▶ YOUR ASSIGNMENT: Stop after the line with "- Framework de"; until then, please copy every line of the records word for word from the first.
- Opening Delimiter -
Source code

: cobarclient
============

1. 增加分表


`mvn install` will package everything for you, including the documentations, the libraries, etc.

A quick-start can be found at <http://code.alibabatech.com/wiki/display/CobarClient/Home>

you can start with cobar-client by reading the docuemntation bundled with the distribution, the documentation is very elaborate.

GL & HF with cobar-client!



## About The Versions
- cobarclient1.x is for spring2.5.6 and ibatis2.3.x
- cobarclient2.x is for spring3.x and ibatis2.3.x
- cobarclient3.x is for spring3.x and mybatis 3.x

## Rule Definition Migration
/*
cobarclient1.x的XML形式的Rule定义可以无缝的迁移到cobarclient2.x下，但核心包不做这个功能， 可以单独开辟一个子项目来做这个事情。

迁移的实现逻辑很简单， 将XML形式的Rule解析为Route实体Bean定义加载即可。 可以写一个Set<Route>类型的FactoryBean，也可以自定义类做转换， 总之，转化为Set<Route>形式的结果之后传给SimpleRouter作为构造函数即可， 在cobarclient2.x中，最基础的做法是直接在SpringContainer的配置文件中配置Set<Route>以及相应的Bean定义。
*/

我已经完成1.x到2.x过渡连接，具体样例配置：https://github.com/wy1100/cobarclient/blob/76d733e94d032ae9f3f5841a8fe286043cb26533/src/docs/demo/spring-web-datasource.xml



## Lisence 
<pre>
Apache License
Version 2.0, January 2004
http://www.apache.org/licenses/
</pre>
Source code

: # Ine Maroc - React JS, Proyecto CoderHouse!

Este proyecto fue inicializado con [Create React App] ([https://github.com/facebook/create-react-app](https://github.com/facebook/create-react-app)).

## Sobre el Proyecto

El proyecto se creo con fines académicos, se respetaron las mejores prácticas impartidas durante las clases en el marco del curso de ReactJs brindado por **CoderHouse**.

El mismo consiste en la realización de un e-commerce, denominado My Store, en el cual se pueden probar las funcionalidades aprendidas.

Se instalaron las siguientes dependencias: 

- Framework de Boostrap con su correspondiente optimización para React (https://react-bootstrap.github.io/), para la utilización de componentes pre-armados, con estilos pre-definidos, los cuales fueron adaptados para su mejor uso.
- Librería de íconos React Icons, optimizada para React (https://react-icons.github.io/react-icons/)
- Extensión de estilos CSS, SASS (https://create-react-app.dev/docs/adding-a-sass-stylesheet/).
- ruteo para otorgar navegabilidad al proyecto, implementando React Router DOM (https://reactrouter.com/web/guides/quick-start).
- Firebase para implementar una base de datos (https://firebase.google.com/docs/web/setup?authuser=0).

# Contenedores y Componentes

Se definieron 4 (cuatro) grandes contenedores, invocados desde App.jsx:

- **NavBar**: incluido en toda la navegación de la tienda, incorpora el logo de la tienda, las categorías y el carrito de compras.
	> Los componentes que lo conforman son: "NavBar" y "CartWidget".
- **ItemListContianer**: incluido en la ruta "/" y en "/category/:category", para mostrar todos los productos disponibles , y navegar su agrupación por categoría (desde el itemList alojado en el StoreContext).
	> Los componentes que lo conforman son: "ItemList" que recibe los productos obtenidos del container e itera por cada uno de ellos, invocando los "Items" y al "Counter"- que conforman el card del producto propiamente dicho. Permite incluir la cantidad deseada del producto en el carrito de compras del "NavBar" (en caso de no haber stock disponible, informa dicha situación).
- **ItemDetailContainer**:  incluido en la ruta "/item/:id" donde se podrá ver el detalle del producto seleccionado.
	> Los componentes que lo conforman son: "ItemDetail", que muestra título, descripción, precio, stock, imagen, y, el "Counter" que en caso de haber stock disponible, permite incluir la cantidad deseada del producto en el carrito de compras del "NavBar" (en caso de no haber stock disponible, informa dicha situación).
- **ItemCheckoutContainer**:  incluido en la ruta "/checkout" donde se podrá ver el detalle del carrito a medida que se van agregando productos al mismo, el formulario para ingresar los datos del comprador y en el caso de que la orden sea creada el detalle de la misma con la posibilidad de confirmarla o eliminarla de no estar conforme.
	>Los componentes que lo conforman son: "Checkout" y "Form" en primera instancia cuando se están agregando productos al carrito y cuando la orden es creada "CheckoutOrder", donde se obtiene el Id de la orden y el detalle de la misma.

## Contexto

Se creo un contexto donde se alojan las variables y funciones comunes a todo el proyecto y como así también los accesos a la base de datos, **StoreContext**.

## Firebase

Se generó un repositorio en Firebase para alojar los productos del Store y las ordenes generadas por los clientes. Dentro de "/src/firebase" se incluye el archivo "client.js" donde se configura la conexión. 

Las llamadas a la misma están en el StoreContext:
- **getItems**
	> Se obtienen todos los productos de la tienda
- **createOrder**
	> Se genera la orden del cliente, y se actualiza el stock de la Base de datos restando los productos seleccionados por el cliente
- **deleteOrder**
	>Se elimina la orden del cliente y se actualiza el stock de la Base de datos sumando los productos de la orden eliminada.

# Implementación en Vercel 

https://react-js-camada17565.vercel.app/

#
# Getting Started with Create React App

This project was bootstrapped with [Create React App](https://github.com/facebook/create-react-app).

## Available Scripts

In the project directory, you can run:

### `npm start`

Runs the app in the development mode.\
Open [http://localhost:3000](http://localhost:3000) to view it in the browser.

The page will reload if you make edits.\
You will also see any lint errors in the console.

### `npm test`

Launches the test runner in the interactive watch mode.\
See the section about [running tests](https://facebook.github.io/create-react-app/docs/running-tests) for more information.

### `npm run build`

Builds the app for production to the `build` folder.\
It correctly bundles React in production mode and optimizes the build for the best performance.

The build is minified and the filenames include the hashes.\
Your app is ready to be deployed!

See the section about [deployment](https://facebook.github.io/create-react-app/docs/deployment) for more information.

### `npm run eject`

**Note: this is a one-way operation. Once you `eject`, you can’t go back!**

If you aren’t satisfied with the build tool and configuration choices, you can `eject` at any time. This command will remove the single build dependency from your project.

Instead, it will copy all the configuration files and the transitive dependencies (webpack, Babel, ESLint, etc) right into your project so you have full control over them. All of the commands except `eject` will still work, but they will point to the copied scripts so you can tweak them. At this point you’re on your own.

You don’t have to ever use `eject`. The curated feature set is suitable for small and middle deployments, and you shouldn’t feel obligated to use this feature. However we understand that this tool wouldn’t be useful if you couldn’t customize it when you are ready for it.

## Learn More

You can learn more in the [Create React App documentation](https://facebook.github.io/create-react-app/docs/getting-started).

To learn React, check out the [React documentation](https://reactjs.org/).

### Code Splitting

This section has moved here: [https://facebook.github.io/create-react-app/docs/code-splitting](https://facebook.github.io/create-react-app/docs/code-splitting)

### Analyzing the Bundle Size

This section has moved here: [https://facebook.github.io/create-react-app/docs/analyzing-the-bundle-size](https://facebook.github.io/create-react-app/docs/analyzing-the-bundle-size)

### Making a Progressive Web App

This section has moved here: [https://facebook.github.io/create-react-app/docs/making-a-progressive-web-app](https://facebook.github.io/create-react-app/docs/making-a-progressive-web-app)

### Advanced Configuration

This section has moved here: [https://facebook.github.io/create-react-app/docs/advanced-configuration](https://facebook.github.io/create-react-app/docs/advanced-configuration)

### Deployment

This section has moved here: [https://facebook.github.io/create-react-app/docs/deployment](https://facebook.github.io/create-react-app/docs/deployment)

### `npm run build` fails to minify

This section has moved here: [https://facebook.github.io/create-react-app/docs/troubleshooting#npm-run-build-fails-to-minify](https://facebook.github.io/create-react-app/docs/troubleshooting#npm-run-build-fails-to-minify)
- Closing Delimiter -
▶ OUTPUT BELOW:
Source code

: cobarclient
============

1. 增加分表


`mvn install` will package everything for you, including the documentations, the libraries, etc.

A quick-start can be found at <http://code.alibabatech.com/wiki/display/CobarClient/Home>

you can start with cobar-client by reading the docuemntation bundled with the distribution, the documentation is very elaborate.

GL & HF with cobar-client!



## About The Versions
- cobarclient1.x is for spring2.5.6 and ibatis2.3.x
- cobarclient2.x is for spring3.x and ibatis2.3.x
- cobarclient3.x is for spring3.x and mybatis 3.x

## Rule Definition Migration
/*
cobarclient1.x的XML形式的Rule定义可以无缝的迁移到cobarclient2.x下，但核心包不做这个功能， 可以单独开辟一个子项目来做这个事情。

迁移的实现逻辑很简单， 将XML形式的Rule解析为Route实体Bean定义加载即可。 可以写一个Set<Route>类型的FactoryBean，也可以自定义类做转换， 总之，转化为Set<Route>形式的结果之后传给SimpleRouter作为构造函数即可， 在cobarclient2.x中，最基础的做法是直接在SpringContainer的配置文件中配置Set<Route>以及相应的Bean定义。
*/

我已经完成1.x到2.x过渡连接，具体样例配置：https://github.com/wy1100/cobarclient/blob/76d733e94d032ae9f3f5841a8fe286043cb26533/src/docs/demo/spring-web-datasource.xml



## Lisence 
<pre>
Apache License
Version 2.0, January 2004
http://www.apache.org/licenses/
</pre>
Source code

: # Ine Maroc - React JS, Proyecto CoderHouse!

Este proyecto fue inicializado con [Create React App] ([https://github.com/facebook/create-react-app](https://github.com/facebook/create-react-app)).

## Sobre el Proyecto

El proyecto se creo con fines académicos, se respetaron las mejores prácticas impartidas durante las clases en el marco del curso de ReactJs brindado por **CoderHouse**.

El mismo consiste en la realización de un e-commerce, denominado My Store, en el cual se pueden probar las funcionalidades aprendidas.

Se instalaron las siguientes dependencias: 

- Framework de Boostrap con su correspondiente optimización para React (https://react-bootstrap.github.io/), para la utilización de componentes pre-armados, con estilos pre-definidos, los cuales fueron adaptados para su mejor uso.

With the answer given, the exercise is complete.